[Extracted entries Boundary: Start]

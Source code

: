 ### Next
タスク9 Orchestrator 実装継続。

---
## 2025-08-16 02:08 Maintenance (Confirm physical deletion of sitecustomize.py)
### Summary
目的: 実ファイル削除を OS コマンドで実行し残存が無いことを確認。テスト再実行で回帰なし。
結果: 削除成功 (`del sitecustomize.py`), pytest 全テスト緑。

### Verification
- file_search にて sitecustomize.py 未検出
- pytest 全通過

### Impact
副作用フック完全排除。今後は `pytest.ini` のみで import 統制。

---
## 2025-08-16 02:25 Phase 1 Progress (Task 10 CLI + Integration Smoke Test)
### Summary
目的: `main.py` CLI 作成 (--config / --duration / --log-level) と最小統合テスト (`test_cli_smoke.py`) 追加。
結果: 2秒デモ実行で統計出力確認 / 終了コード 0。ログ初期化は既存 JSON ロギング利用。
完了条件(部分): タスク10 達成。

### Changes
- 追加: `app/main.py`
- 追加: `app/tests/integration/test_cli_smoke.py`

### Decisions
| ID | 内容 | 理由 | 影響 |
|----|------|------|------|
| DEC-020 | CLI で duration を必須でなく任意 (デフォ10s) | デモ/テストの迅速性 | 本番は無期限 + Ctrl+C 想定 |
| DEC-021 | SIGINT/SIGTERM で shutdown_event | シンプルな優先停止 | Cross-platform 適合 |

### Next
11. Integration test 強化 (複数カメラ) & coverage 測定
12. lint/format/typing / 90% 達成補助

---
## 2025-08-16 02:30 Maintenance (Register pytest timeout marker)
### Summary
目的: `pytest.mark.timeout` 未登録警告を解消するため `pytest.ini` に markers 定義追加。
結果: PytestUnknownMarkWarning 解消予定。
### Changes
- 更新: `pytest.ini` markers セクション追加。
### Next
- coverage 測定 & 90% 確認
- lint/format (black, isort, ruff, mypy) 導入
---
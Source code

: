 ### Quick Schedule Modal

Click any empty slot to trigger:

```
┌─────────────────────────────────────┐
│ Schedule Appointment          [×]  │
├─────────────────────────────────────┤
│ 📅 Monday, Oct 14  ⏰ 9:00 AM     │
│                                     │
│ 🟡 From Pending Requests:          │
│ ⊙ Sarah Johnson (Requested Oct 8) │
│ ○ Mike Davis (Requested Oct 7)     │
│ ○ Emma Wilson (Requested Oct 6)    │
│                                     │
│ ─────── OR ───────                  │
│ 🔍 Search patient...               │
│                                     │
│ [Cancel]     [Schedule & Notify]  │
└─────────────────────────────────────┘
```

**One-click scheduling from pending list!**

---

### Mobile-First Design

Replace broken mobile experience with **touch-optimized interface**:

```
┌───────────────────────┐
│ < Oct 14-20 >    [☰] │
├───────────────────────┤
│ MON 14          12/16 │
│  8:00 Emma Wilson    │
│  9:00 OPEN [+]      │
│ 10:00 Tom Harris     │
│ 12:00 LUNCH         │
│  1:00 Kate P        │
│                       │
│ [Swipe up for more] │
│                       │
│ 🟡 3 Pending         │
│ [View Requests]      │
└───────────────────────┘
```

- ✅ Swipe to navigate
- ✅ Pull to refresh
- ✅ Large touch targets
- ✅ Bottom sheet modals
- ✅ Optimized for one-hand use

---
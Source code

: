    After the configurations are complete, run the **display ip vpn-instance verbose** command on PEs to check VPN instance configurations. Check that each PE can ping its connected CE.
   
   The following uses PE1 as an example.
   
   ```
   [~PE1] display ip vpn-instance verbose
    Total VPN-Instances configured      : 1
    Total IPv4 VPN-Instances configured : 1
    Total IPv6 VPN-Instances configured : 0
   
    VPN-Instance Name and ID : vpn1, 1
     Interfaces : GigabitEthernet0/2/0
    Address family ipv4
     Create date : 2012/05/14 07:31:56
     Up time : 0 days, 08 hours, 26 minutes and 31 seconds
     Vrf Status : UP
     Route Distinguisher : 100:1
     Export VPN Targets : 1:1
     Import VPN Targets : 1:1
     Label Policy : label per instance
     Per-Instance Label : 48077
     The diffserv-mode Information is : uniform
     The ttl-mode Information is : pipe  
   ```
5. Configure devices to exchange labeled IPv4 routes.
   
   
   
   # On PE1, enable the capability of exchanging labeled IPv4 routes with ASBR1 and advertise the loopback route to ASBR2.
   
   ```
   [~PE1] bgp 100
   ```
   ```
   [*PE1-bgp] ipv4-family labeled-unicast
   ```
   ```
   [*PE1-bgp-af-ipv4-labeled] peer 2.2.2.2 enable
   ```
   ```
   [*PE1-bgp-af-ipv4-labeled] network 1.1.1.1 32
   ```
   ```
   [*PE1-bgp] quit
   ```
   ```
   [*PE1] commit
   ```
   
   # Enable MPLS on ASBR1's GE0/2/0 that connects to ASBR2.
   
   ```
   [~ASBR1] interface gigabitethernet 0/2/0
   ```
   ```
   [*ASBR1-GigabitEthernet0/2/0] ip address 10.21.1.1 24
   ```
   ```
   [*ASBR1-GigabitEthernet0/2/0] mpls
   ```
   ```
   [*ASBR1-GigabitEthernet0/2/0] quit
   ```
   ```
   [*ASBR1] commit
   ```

[Extracted entries Boundary: End]

Task directions | Work out how many lines of the listing above include "quit"; the reply is that number alone.

Final answer | 2